Skills employed: Algorithm design, Mathematics, Python, (numpy, scipy), Cython, TDD, project design, Linux

A visualisation of a tree, the type of algorithm developed for Lineup Lab. Here, each node is a better choice than the nodes behind. The colour shows the depth of the tree from the trunk node.

Helping find the best fantasy sports team

Lineup Lab is a website that helps fantasy sports players calculate the players for their optimal fantasy teams for basketball and American football each day.1

Lineup Lab is part of the new fantasy sports market, which only came into existence in 2009. 6 years later it was at least a billion dollar market and looks set for continued rapid growth.

Challenge

Lineup Lab had an algorithm that could generate the best teams from any 50 players in a given sports league. As part of a new premium product, they needed an algorithm that would find the best teams using all the players in a given sport league, up to 350 players in 9 positions, in a few seconds. This would provide their users with a comprehensive selection of the best teams for use in fantasy sports.

There are trillions of possible teams with all the players considered, and a direct computation of this would take more time and computational resources than they had.

(The problem is a variant of “the multiple choice knapsack problem”, a problem, in this case, known to be NP-hard.)

Solution

I designed and implemented the algorithm to solve this problem.

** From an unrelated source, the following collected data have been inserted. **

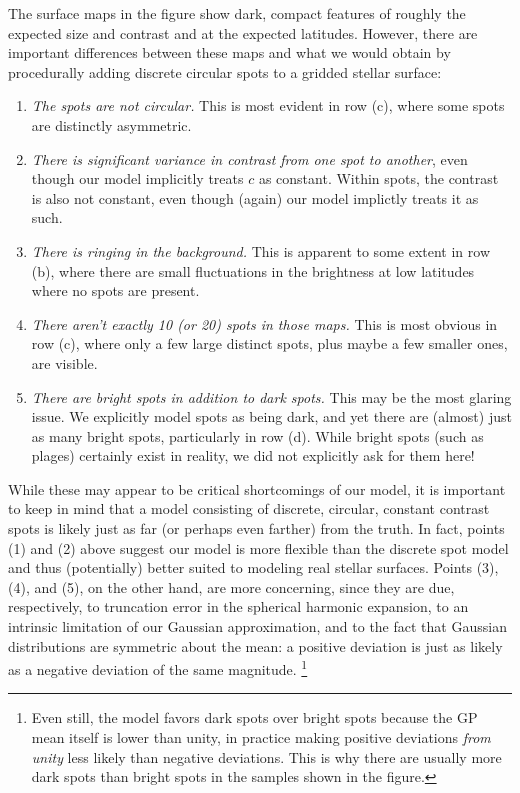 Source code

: \documentclass[modern,linenumbers]{aastex62}
\begin{document}
The surface maps in the figure show dark, compact features of roughly the expected
size and contrast and at the expected latitudes. However, there are important
differences between these maps and what we would obtain by procedurally adding discrete
circular spots to a gridded stellar surface:
%
\begin{enumerate}
    \item \emph{The spots are not circular.} This is most evident in row (c),
          where some spots are distinctly asymmetric.
    \item \emph{There is significant variance in contrast from one spot to another},
          even though our model
          implicitly treats $c$ as constant. Within spots, the contrast is also
          not constant, even though (again) our model implictly treats it as such.
    \item \emph{There is ringing in the background.} This is apparent to some extent in
          row (b), where there are small fluctuations in the brightness at low
          latitudes where no spots are present.
    \item \emph{There aren't exactly 10 (or 20) spots in those maps.} This is
          most obvious in row (c), where only a few large distinct spots,
          plus maybe a few smaller ones, are visible.
    \item \emph{There are bright spots in addition to dark spots.} This may be
          the most glaring issue. We explicitly model spots as being dark, and yet
          there are (almost) just as many bright spots, particularly in row (d).
          While bright spots (such as plages) certainly exist in reality, we did not
          explicitly ask for them here!
\end{enumerate}
%
While these may appear to be critical shortcomings of our model, it is
important to keep in mind that a model consisting of discrete, circular, constant
contrast spots is likely just as far (or perhaps even farther) from the truth. In fact,
points (1) and (2) above suggest our model is more flexible than the discrete
spot model and thus (potentially) better suited to modeling real stellar surfaces.
Points (3), (4), and (5), on the other hand, are more concerning, since they are due,
respectively, to truncation error in the spherical harmonic expansion,
to an intrinsic limitation of our Gaussian approximation,
and to the fact that Gaussian distributions are symmetric about the mean: a positive
deviation is just as likely as a negative deviation of the same magnitude.%
\footnote{
    Even still, the model favors dark spots over bright spots because the GP mean
    itself is lower than unity, in practice making
    positive deviations \emph{from unity} less likely than negative
    deviations. This is why there are usually more dark spots than bright spots in
    the samples shown in the figure.
}
\end{document}
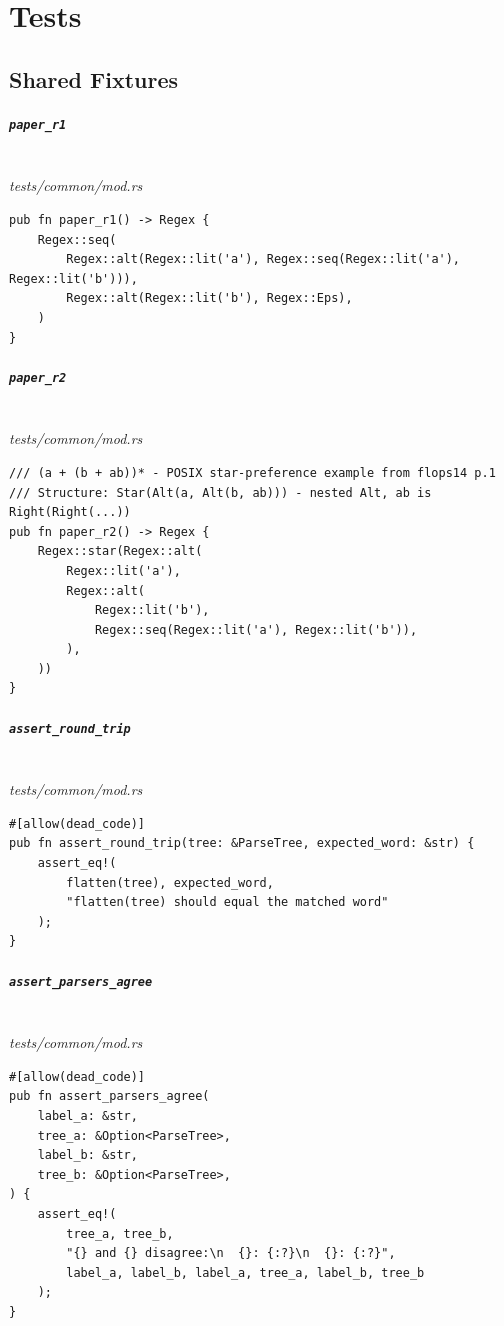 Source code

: \chapter{Tests}
\label{app:test-case-catalogue}

\section{Shared Fixtures}
\label{app:tests-fixtures}

\paragraph{\texttt{paper\_r1}}\ \\[-0.4em]
\textit{\small tests/common/mod.rs}
{\scriptsize\begin{verbatim}
pub fn paper_r1() -> Regex {
    Regex::seq(
        Regex::alt(Regex::lit('a'), Regex::seq(Regex::lit('a'), Regex::lit('b'))),
        Regex::alt(Regex::lit('b'), Regex::Eps),
    )
}
\end{verbatim}}

\paragraph{\texttt{paper\_r2}}\ \\[-0.4em]
\textit{\small tests/common/mod.rs}
{\scriptsize\begin{verbatim}
/// (a + (b + ab))* - POSIX star-preference example from flops14 p.1
/// Structure: Star(Alt(a, Alt(b, ab))) - nested Alt, ab is Right(Right(...))
pub fn paper_r2() -> Regex {
    Regex::star(Regex::alt(
        Regex::lit('a'),
        Regex::alt(
            Regex::lit('b'),
            Regex::seq(Regex::lit('a'), Regex::lit('b')),
        ),
    ))
}
\end{verbatim}}

\paragraph{\texttt{assert\_round\_trip}}\ \\[-0.4em]
\textit{\small tests/common/mod.rs}
{\scriptsize\begin{verbatim}
#[allow(dead_code)]
pub fn assert_round_trip(tree: &ParseTree, expected_word: &str) {
    assert_eq!(
        flatten(tree), expected_word,
        "flatten(tree) should equal the matched word"
    );
}
\end{verbatim}}

\paragraph{\texttt{assert\_parsers\_agree}}\ \\[-0.4em]
\textit{\small tests/common/mod.rs}
{\scriptsize\begin{verbatim}
#[allow(dead_code)]
pub fn assert_parsers_agree(
    label_a: &str,
    tree_a: &Option<ParseTree>,
    label_b: &str,
    tree_b: &Option<ParseTree>,
) {
    assert_eq!(
        tree_a, tree_b,
        "{} and {} disagree:\n  {}: {:?}\n  {}: {:?}",
        label_a, label_b, label_a, tree_a, label_b, tree_b
    );
}
\end{verbatim}}

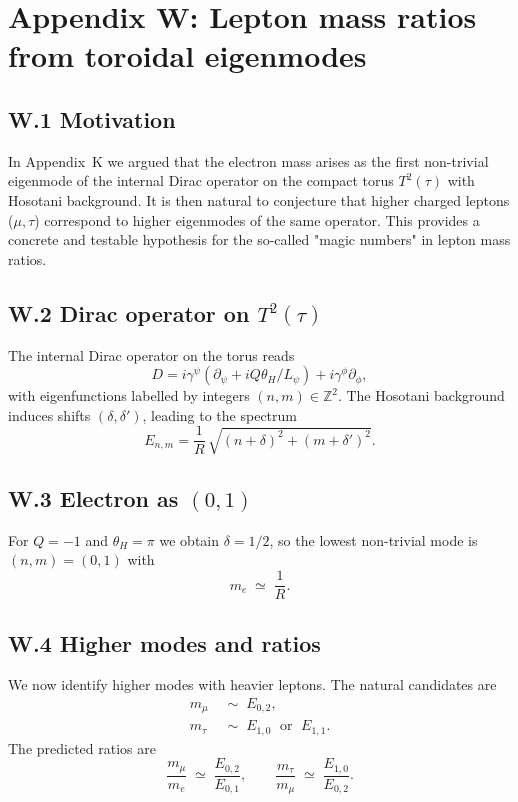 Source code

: 
\appendix
\section*{Appendix W: Lepton mass ratios from toroidal eigenmodes}

\subsection*{W.1 Motivation}
In Appendix~K we argued that the electron mass arises as the first non-trivial
eigenmode of the internal Dirac operator on the compact torus $T^2(\tau)$ with
Hosotani background. It is then natural to conjecture that higher charged
leptons ($\mu,\tau$) correspond to higher eigenmodes of the same operator.
This provides a concrete and testable hypothesis for the so-called
"magic numbers" in lepton mass ratios.

\subsection*{W.2 Dirac operator on $T^2(\tau)$}
The internal Dirac operator on the torus reads
\begin{equation}
D = i\gamma^\psi \left(\partial_\psi + i Q \theta_H/L_\psi\right) 
  + i\gamma^\phi \partial_\phi ,
\end{equation}
with eigenfunctions labelled by integers $(n,m)\in\mathbb{Z}^2$.
The Hosotani background induces shifts $(\delta,\delta')$, leading to the
spectrum
\begin{equation}
E_{n,m} = \frac{1}{R}\,\sqrt{(n+\delta)^2+(m+\delta')^2}.
\end{equation}

\subsection*{W.3 Electron as $(0,1)$}
For $Q=-1$ and $\theta_H=\pi$ we obtain $\delta=1/2$, so the lowest non-trivial
mode is $(n,m)=(0,1)$ with
\begin{equation}
m_e \;\simeq\; \frac{1}{R}.
\end{equation}

\subsection*{W.4 Higher modes and ratios}
We now identify higher modes with heavier leptons.
The natural candidates are
\begin{align}
m_\mu &\;\sim\; E_{0,2}, \\
m_\tau &\;\sim\; E_{1,0} \;\text{ or }\; E_{1,1}.
\end{align}
The predicted ratios are
\begin{equation}
\frac{m_\mu}{m_e} \;\simeq\; \frac{E_{0,2}}{E_{0,1}}, \qquad
\frac{m_\tau}{m_\mu} \;\simeq\; \frac{E_{1,0}}{E_{0,2}}.
\end{equation}

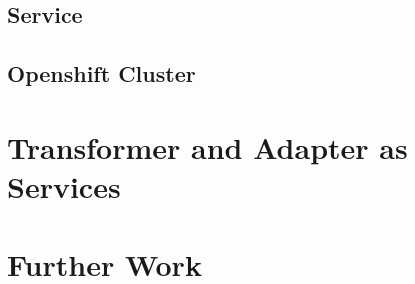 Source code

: \subsection{Service}
\label{sec:esbd-resources-service}

\subsection{Openshift Cluster}
\label{sec:esbd-resources-openshift}

\section{Transformer and Adapter as Services}
\label{sec:esbd-service-tranformer-adapter}

\section{Further Work}
\label{sec:esbd-furhter-work}
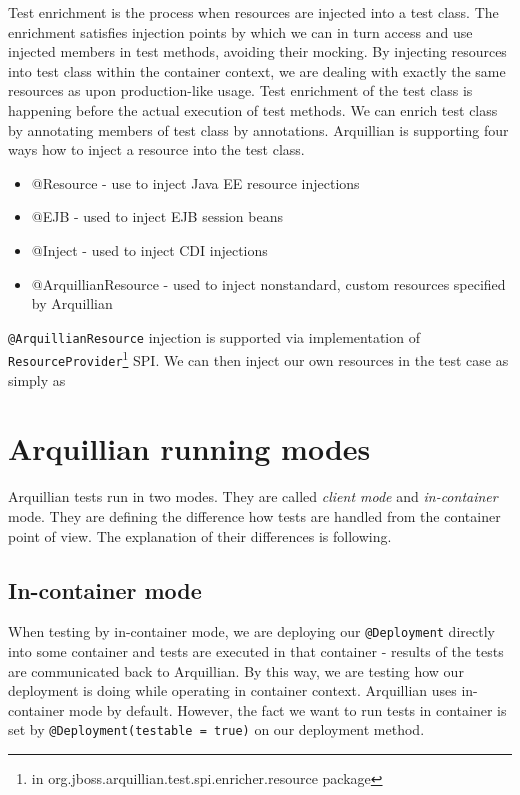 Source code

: \documentclass[12pt,final,oneside]{fithesis}
\begin{document}
Test enrichment is the process when resources are injected into a test class. The enrichment satisfies injection points by which we can in turn access and use injected members in test methods, avoiding their mocking. By injecting resources into test class within the container context, we are dealing with exactly the same resources as upon production-like usage. Test enrichment of the test class is happening before the actual execution of test methods. We can enrich test class by annotating members of test class by annotations. Arquillian is supporting four ways how to inject a resource into the test class.

\begin{itemize}
\item{@Resource - use to inject Java EE resource injections}
\item{@EJB - used to inject EJB session beans}
\item{@Inject - used to inject CDI injections}
\item{@ArquillianResource - used to inject nonstandard, custom resources specified by Arquillian}
\end{itemize}

\texttt{@ArquillianResource} injection is supported via implementation of \texttt{ResourceProvider}\footnote{in org.jboss.arquillian.test.spi.enricher.resource package} SPI. We can then inject our own resources in the test case as simply as



	\section{Arquillian running modes}
	
Arquillian tests run in two modes. They are called \textit{client mode} and \textit{in-container} mode. They are defining the difference how tests are handled from the container point of view. The explanation of their differences is following.

		\subsection{In-container mode}
		
When testing by in-container mode, we are deploying our \texttt{@Deployment} directly into some container and tests are executed in that container - results of the tests are communicated back to Arquillian. By this way, we are testing how our deployment is doing while operating in container context. Arquillian uses in-container mode by default. However, the fact we want to run tests in container is set by \texttt{@Deployment(testable = true)} on our deployment method.
\end{document}
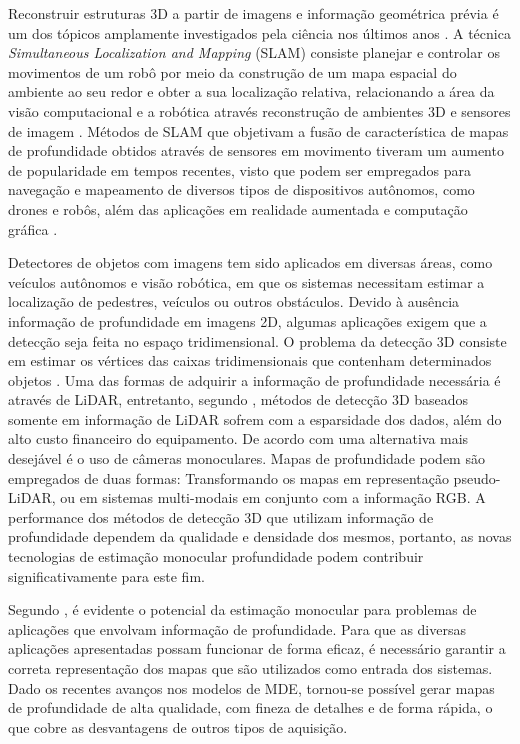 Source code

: Reconstruir estruturas 3D a partir de imagens e informação geométrica prévia é um dos tópicos amplamente investigados pela ciência nos últimos anos \cite{zhao2020monocular}. A técnica \textit{Simultaneous Localization and Mapping} (SLAM) consiste planejar e controlar os movimentos de um robô por meio da construção de um mapa espacial do ambiente ao seu redor e obter a sua localização relativa, relacionando a área da visão computacional e a robótica através reconstrução de ambientes 3D e sensores de imagem \cite{placed2023survey} \cite{stachniss2016simultaneous}. Métodos de SLAM que objetivam a fusão de característica de mapas de profundidade obtidos através de sensores em movimento tiveram um aumento de popularidade em tempos recentes, visto que podem ser empregados para navegação e mapeamento de diversos tipos de dispositivos autônomos, como drones e robôs, além das aplicações em realidade aumentada e computação gráfica \cite{tateno2017cnn}.


Detectores de objetos com imagens tem sido aplicados em diversas áreas, como veículos autônomos e visão robótica, em que os sistemas necessitam estimar a localização de pedestres, veículos ou outros obstáculos. Devido à ausência informação de profundidade em imagens 2D, algumas aplicações exigem que a detecção seja feita no espaço tridimensional. O problema da detecção 3D consiste em estimar os vértices das caixas tridimensionais que contenham determinados objetos \cite{hu2022detection}. Uma das formas de adquirir a informação de profundidade necessária é através de LiDAR, entretanto, segundo , métodos de detecção 3D baseados somente em informação de LiDAR sofrem com a esparsidade dos dados, além do alto custo financeiro do equipamento. De acordo com  uma alternativa mais desejável é o uso de câmeras monoculares. Mapas de profundidade podem são empregados de duas formas: Transformando os mapas em representação pseudo-LiDAR, ou em sistemas multi-modais em conjunto com a informação RGB. A performance dos métodos de detecção 3D que utilizam informação de profundidade dependem da qualidade e densidade dos mesmos, portanto, as novas tecnologias de estimação monocular profundidade podem contribuir significativamente para este fim.






Segundo , é evidente o potencial da estimação monocular para problemas de aplicações que envolvam informação de profundidade. Para que as diversas aplicações apresentadas possam funcionar de forma eficaz, é necessário garantir a correta representação dos mapas que são utilizados como entrada dos sistemas. Dado os recentes avanços nos modelos de MDE, tornou-se possível gerar mapas de profundidade de alta qualidade, com fineza de detalhes e de forma rápida, o que cobre as desvantagens de outros tipos de aquisição. 


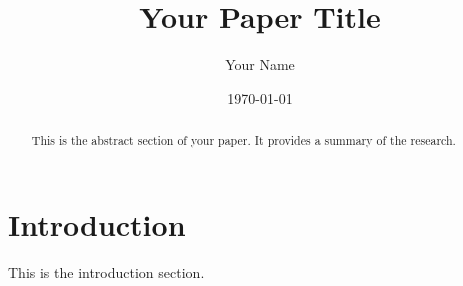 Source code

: \documentclass[12pt, a4paper]{article} %
\begin{document}
	
	\title{Your Paper Title}
	\author{Your Name}
	\date{\today}
	\maketitle
	
	\begin{abstract}
		This is the abstract section of your paper. It provides a summary of the research.
	\end{abstract}
	
	\section{Introduction}
	This is the introduction section.
	
	
	\printbibliography %
	
\end{document}
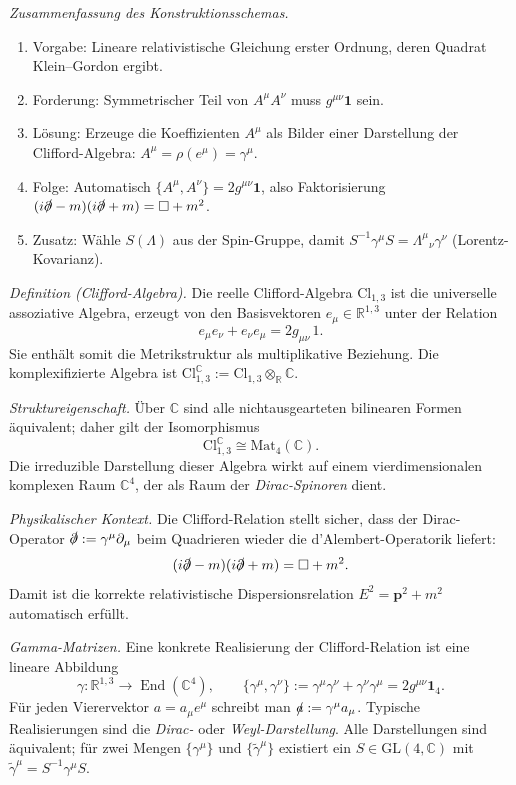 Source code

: \documentclass[10pt, letterpaper]{article}
\newcommand{\R}{\mathbb{R}}
\newcommand{\C}{\mathbb{C}}
\newcommand{\Cl}{\mathrm{Cl}}
\newcommand{\GL}{\mathrm{GL}}
\newcommand{\Mat}{\mathrm{Mat}}
\begin{document}
\emph{Zusammenfassung des Konstruktionsschemas.}
\begin{enumerate}\itemsep0.3ex
\item Vorgabe: Lineare relativistische Gleichung erster Ordnung, deren Quadrat Klein--Gordon ergibt.
\item Forderung: Symmetrischer Teil von $A^\mu A^\nu$ muss $g^{\mu\nu}\mathbf 1$ sein.
\item Lösung: Erzeuge die Koeffizienten $A^\mu$ als Bilder einer Darstellung der Clifford-Algebra: $A^\mu=\rho(e^\mu)=\gamma^\mu$.
\item Folge: Automatisch $\{A^\mu,A^\nu\}=2g^{\mu\nu}\mathbf 1$, also Faktorisierung $(i\slashed{\partial}-m)(i\slashed{\partial}+m)=\Box+m^2$.
\item Zusatz: Wähle $S(\Lambda)$ aus der Spin-Gruppe, damit $S^{-1}\gamma^\mu S=\Lambda^\mu{}_\nu \gamma^\nu$ (Lorentz-Kovarianz).
\end{enumerate}

\emph{Definition (Clifford-Algebra).}
Die reelle Clifford-Algebra $\Cl_{1,3}$ ist die universelle assoziative Algebra, erzeugt von den Basisvektoren \( e_\mu \in \R^{1,3} \) unter der Relation
\[
e_\mu e_\nu + e_\nu e_\mu = 2 g_{\mu\nu}\,1 .
\]
Sie enthält somit die Metrikstruktur als multiplikative Beziehung.
Die komplexifizierte Algebra ist $\Cl_{1,3}^{\C} := \Cl_{1,3}\otimes_\R \C$.

\emph{Struktureigenschaft.}
Über $\C$ sind alle nichtausgearteten bilinearen Formen äquivalent;
daher gilt der Isomorphismus
\[
\Cl_{1,3}^{\C} \cong \Mat_{4}(\C).
\]
Die irreduzible Darstellung dieser Algebra wirkt auf einem
vierdimensionalen komplexen Raum $\C^4$, der als Raum der \emph{Dirac-Spinoren} dient.

\emph{Physikalischer Kontext.}
Die Clifford-Relation stellt sicher, dass der Dirac-Operator
\(
\slashed{\partial} := \gamma^\mu \partial_\mu
\)
beim Quadrieren wieder die d’Alembert-Operatorik liefert:
\[
(i\slashed{\partial}-m)(i\slashed{\partial}+m)=\Box+m^2.
\]
Damit ist die korrekte relativistische Dispersionsrelation
\(E^2 = \mathbf p^2 + m^2\) automatisch erfüllt.

\emph{Gamma-Matrizen.}
Eine konkrete Realisierung der Clifford-Relation ist eine lineare Abbildung
\[
\gamma:\R^{1,3}\to \operatorname{End}(\C^4),\qquad 
\{\gamma^\mu,\gamma^\nu\} := \gamma^\mu\gamma^\nu+\gamma^\nu\gamma^\mu = 2 g^{\mu\nu}\mathbf 1_4 .
\]
Für jeden Vierervektor $a=a_\mu e^\mu$ schreibt man $\slashed{a}:=\gamma^\mu a_\mu$.
Typische Realisierungen sind die \emph{Dirac-} oder \emph{Weyl-Darstellung}.
Alle Darstellungen sind äquivalent; für zwei Mengen $\{\gamma^\mu\}$ und
$\{\tilde\gamma^\mu\}$ existiert ein $S\in\GL(4,\C)$ mit
$\tilde\gamma^\mu = S^{-1}\gamma^\mu S$.
\end{document}
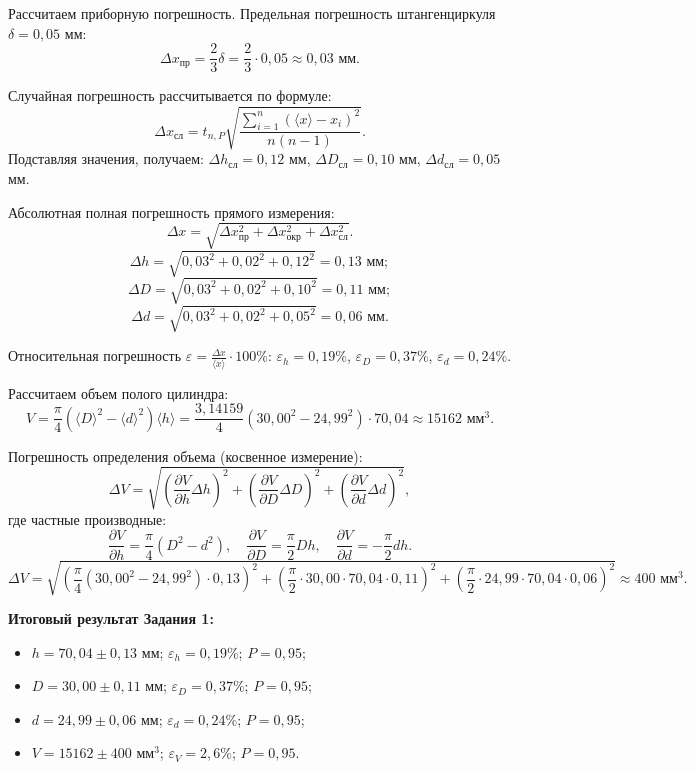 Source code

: Рассчитаем приборную погрешность. Предельная погрешность штангенциркуля $\delta = 0,05$ мм:
$$ \Delta x_{пр} = \frac{2}{3} \delta = \frac{2}{3} \cdot 0,05 \approx 0,03 \text{ мм}. $$

Случайная погрешность рассчитывается по формуле:
$$ \Delta x_{сл} = t_{n,P} \sqrt{\frac{\sum_{i=1}^{n}(\langle x \rangle - x_i)^2}{n(n-1)}}. $$
Подставляя значения, получаем: $\Delta h_{сл} = 0,12$ мм, $\Delta D_{сл} = 0,10$ мм, $\Delta d_{сл} = 0,05$ мм.

Абсолютная полная погрешность прямого измерения:
$$ \Delta x = \sqrt{\Delta x_{пр}^2 + \Delta x_{окр}^2 + \Delta x_{сл}^2}. $$
$$ \Delta h = \sqrt{0,03^2 + 0,02^2 + 0,12^2} = 0,13 \text{ мм}; $$
$$ \Delta D = \sqrt{0,03^2 + 0,02^2 + 0,10^2} = 0,11 \text{ мм}; $$
$$ \Delta d = \sqrt{0,03^2 + 0,02^2 + 0,05^2} = 0,06 \text{ мм}. $$

Относительная погрешность $\varepsilon = \frac{\Delta x}{\langle x \rangle} \cdot 100\%$:
$\varepsilon_h = 0,19\%$, $\varepsilon_D = 0,37\%$, $\varepsilon_d = 0,24\%$.

Рассчитаем объем полого цилиндра:
$$ V = \frac{\pi}{4}(\langle D \rangle^2 - \langle d \rangle^2)\langle h \rangle = \frac{3,14159}{4}(30,00^2 - 24,99^2) \cdot 70,04 \approx 15162 \text{ мм}^3. $$

Погрешность определения объема (косвенное измерение):
$$ \Delta V = \sqrt{\left(\frac{\partial V}{\partial h}\Delta h\right)^2 + \left(\frac{\partial V}{\partial D}\Delta D\right)^2 + \left(\frac{\partial V}{\partial d}\Delta d\right)^2}, $$
где частные производные:
$$ \frac{\partial V}{\partial h} = \frac{\pi}{4}(D^2 - d^2), \quad \frac{\partial V}{\partial D} = \frac{\pi}{2}Dh, \quad \frac{\partial V}{\partial d} = -\frac{\pi}{2}dh. $$
$$ \Delta V = \sqrt{\left(\frac{\pi}{4}(30,00^2 - 24,99^2) \cdot 0,13\right)^2 + \left(\frac{\pi}{2} \cdot 30,00 \cdot 70,04 \cdot 0,11\right)^2 + \left(\frac{\pi}{2} \cdot 24,99 \cdot 70,04 \cdot 0,06\right)^2} \approx 400 \text{ мм}^3. $$

\textbf{Итоговый результат Задания 1:}
\begin{itemize}
	\item $h = 70,04 \pm 0,13$ мм; $\varepsilon_h = 0,19\%$; $P = 0,95$;
	\item $D = 30,00 \pm 0,11$ мм; $\varepsilon_D = 0,37\%$; $P = 0,95$;
	\item $d = 24,99 \pm 0,06$ мм; $\varepsilon_d = 0,24\%$; $P = 0,95$;
	\item $V = 15162 \pm 400$ мм$^3$; $\varepsilon_V = 2,6\%$; $P = 0,95$.
\end{itemize}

After researching known solutions in the literature, I wrote a simple proof of principle using the test data, prototyped a version of this using Python and implemented a full speed version using the Python libraries numpy and itertools.

The final algorithm was a tree-based algorithm, using multiple interacting trees of players and positions, exploiting many features of the data; as an example, any player with a lower salary and higher points value would be picked first. This arrangement was also true of knapsacks and sub-combinations of knapsacks. The solution also involved combinatorics and conventional code optimisations.

Results

While the initial algorithm worked on all the test data, it was later found to sometimes slow down during testing on the development server against real-world data, no longer providing an answer quickly enough for Lineup Lab's use. I provided an updated solution based on this new data, which consistently solved the problem in the required time. After a final round of testing, adding features and bug fixes, we were happy with the performance and reliability of the algorithm.

The algorithm was then deployed to the live server during the product release, underpinning all the solutions produced by the website, and has performed reliably ever since.

We went on to work together on another set of sports and adding additional features to the algorithm.


1. To win in fantasy sports the user must build a team with the highest possible "points" after a series of games - for example, in football a player who scores more goals would gain more points.

Each user has a certain budget to buy players for their team, with each player having a price, based on their previous performance. Each player also has a corresponding statistical projection of their success, from other sources.

Using Lineup Lab, the user can find the best team for a given budget, using these statistical scorings.